[TASK ITEM] Give the listing again in full, exactly as written.

****************************************

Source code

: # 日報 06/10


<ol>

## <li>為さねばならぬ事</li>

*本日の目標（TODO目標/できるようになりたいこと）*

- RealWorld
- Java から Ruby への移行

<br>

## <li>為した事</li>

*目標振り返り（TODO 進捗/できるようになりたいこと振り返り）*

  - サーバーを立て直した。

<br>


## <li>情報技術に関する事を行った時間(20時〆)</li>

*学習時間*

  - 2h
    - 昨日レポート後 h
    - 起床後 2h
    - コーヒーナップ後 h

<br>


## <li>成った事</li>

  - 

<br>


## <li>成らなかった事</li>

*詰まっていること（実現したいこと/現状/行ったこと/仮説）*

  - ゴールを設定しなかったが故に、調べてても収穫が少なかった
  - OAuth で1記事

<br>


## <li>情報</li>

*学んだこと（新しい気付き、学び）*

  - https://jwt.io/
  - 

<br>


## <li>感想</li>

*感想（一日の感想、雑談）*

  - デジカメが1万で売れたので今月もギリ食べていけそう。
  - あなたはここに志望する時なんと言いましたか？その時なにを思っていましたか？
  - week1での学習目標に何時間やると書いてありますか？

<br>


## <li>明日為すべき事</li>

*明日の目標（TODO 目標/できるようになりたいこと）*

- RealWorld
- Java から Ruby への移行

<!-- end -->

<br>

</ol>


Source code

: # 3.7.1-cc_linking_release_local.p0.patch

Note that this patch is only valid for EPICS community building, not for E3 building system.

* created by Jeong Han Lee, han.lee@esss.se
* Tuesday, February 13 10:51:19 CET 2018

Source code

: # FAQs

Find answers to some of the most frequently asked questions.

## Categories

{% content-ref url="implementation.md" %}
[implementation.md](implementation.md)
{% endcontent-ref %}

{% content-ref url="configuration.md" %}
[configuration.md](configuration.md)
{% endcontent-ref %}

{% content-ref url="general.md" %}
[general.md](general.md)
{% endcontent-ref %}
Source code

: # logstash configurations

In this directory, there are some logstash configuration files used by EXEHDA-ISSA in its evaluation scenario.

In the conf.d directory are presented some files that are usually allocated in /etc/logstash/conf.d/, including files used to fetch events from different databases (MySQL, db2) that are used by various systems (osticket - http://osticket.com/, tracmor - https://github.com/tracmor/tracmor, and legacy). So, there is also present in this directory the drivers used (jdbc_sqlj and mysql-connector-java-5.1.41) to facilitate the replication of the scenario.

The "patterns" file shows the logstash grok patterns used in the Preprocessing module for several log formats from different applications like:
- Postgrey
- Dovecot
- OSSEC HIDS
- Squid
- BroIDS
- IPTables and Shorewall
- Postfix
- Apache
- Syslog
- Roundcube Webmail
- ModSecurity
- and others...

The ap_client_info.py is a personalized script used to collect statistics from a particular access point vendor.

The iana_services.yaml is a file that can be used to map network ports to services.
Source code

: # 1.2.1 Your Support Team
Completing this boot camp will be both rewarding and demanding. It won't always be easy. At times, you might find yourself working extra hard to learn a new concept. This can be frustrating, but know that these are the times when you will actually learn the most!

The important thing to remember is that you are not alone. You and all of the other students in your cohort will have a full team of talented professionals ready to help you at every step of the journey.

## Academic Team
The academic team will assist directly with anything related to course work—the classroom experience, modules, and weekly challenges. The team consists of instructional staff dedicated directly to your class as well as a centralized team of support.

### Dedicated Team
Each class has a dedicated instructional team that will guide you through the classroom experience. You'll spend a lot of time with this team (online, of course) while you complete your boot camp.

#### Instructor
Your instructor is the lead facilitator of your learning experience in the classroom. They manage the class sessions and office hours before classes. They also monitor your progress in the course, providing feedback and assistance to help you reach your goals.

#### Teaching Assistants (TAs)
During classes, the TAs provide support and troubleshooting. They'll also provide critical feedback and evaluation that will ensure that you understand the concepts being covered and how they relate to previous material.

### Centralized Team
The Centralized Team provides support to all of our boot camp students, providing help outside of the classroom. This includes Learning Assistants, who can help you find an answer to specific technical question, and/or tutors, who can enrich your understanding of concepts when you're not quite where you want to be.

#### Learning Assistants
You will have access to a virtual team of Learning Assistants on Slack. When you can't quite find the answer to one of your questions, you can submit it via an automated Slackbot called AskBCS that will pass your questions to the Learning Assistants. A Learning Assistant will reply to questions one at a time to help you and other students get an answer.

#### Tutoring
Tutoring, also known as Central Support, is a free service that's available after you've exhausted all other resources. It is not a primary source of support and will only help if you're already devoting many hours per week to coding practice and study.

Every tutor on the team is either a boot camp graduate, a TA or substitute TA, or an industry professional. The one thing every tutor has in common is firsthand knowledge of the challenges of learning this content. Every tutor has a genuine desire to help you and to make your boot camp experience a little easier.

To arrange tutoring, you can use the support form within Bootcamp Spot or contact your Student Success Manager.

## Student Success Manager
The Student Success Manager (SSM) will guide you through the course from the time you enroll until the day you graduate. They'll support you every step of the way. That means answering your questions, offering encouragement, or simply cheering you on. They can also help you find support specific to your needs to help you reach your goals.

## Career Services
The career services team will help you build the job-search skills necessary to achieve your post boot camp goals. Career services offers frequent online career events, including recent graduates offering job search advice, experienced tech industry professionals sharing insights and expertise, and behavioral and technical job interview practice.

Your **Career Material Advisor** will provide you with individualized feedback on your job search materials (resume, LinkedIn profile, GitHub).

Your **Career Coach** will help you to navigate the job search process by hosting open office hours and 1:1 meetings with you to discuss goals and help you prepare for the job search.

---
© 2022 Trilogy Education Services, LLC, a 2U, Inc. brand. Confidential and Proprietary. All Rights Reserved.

****************************************

[OUTPUT FOR THIS EXERCISE]
Source code

: # 日報 06/10


<ol>

## <li>為さねばならぬ事</li>

*本日の目標（TODO目標/できるようになりたいこと）*

- RealWorld
- Java から Ruby への移行

<br>

## <li>為した事</li>

*目標振り返り（TODO 進捗/できるようになりたいこと振り返り）*

  - サーバーを立て直した。

<br>


## <li>情報技術に関する事を行った時間(20時〆)</li>

*学習時間*

  - 2h
    - 昨日レポート後 h
    - 起床後 2h
    - コーヒーナップ後 h

<br>


## <li>成った事</li>

  - 

<br>


## <li>成らなかった事</li>

*詰まっていること（実現したいこと/現状/行ったこと/仮説）*

  - ゴールを設定しなかったが故に、調べてても収穫が少なかった
  - OAuth で1記事

<br>


## <li>情報</li>

*学んだこと（新しい気付き、学び）*

  - https://jwt.io/
  - 

<br>


## <li>感想</li>

*感想（一日の感想、雑談）*

  - デジカメが1万で売れたので今月もギリ食べていけそう。
  - あなたはここに志望する時なんと言いましたか？その時なにを思っていましたか？
  - week1での学習目標に何時間やると書いてありますか？

<br>


## <li>明日為すべき事</li>

*明日の目標（TODO 目標/できるようになりたいこと）*

- RealWorld
- Java から Ruby への移行

<!-- end -->

<br>

</ol>


Source code

: # 3.7.1-cc_linking_release_local.p0.patch

Note that this patch is only valid for EPICS community building, not for E3 building system.

* created by Jeong Han Lee, han.lee@esss.se
* Tuesday, February 13 10:51:19 CET 2018

Source code

: # FAQs

Find answers to some of the most frequently asked questions.

## Categories

{% content-ref url="implementation.md" %}
[implementation.md](implementation.md)
{% endcontent-ref %}

{% content-ref url="configuration.md" %}
[configuration.md](configuration.md)
{% endcontent-ref %}

{% content-ref url="general.md" %}
[general.md](general.md)
{% endcontent-ref %}
Source code

: # logstash configurations

In this directory, there are some logstash configuration files used by EXEHDA-ISSA in its evaluation scenario.

In the conf.d directory are presented some files that are usually allocated in /etc/logstash/conf.d/, including files used to fetch events from different databases (MySQL, db2) that are used by various systems (osticket - http://osticket.com/, tracmor - https://github.com/tracmor/tracmor, and legacy). So, there is also present in this directory the drivers used (jdbc_sqlj and mysql-connector-java-5.1.41) to facilitate the replication of the scenario.

The "patterns" file shows the logstash grok patterns used in the Preprocessing module for several log formats from different applications like:
- Postgrey
- Dovecot
- OSSEC HIDS
- Squid
- BroIDS
- IPTables and Shorewall
- Postfix
- Apache
- Syslog
- Roundcube Webmail
- ModSecurity
- and others...

The ap_client_info.py is a personalized script used to collect statistics from a particular access point vendor.

The iana_services.yaml is a file that can be used to map network ports to services.
Source code

: # 1.2.1 Your Support Team
Completing this boot camp will be both rewarding and demanding. It won't always be easy. At times, you might find yourself working extra hard to learn a new concept. This can be frustrating, but know that these are the times when you will actually learn the most!

The important thing to remember is that you are not alone. You and all of the other students in your cohort will have a full team of talented professionals ready to help you at every step of the journey.

## Academic Team
The academic team will assist directly with anything related to course work—the classroom experience, modules, and weekly challenges. The team consists of instructional staff dedicated directly to your class as well as a centralized team of support.

### Dedicated Team
Each class has a dedicated instructional team that will guide you through the classroom experience. You'll spend a lot of time with this team (online, of course) while you complete your boot camp.

#### Instructor
Your instructor is the lead facilitator of your learning experience in the classroom. They manage the class sessions and office hours before classes. They also monitor your progress in the course, providing feedback and assistance to help you reach your goals.

#### Teaching Assistants (TAs)
During classes, the TAs provide support and troubleshooting. They'll also provide critical feedback and evaluation that will ensure that you understand the concepts being covered and how they relate to previous material.

### Centralized Team
The Centralized Team provides support to all of our boot camp students, providing help outside of the classroom. This includes Learning Assistants, who can help you find an answer to specific technical question, and/or tutors, who can enrich your understanding of concepts when you're not quite where you want to be.

#### Learning Assistants
You will have access to a virtual team of Learning Assistants on Slack. When you can't quite find the answer to one of your questions, you can submit it via an automated Slackbot called AskBCS that will pass your questions to the Learning Assistants. A Learning Assistant will reply to questions one at a time to help you and other students get an answer.

#### Tutoring
Tutoring, also known as Central Support, is a free service that's available after you've exhausted all other resources. It is not a primary source of support and will only help if you're already devoting many hours per week to coding practice and study.

Every tutor on the team is either a boot camp graduate, a TA or substitute TA, or an industry professional. The one thing every tutor has in common is firsthand knowledge of the challenges of learning this content. Every tutor has a genuine desire to help you and to make your boot camp experience a little easier.

To arrange tutoring, you can use the support form within Bootcamp Spot or contact your Student Success Manager.

## Student Success Manager
The Student Success Manager (SSM) will guide you through the course from the time you enroll until the day you graduate. They'll support you every step of the way. That means answering your questions, offering encouragement, or simply cheering you on. They can also help you find support specific to your needs to help you reach your goals.

## Career Services
The career services team will help you build the job-search skills necessary to achieve your post boot camp goals. Career services offers frequent online career events, including recent graduates offering job search advice, experienced tech industry professionals sharing insights and expertise, and behavioral and technical job interview practice.

Your **Career Material Advisor** will provide you with individualized feedback on your job search materials (resume, LinkedIn profile, GitHub).

Your **Career Coach** will help you to navigate the job search process by hosting open office hours and 1:1 meetings with you to discuss goals and help you prepare for the job search.

---
© 2022 Trilogy Education Services, LLC, a 2U, Inc. brand. Confidential and Proprietary. All Rights Reserved.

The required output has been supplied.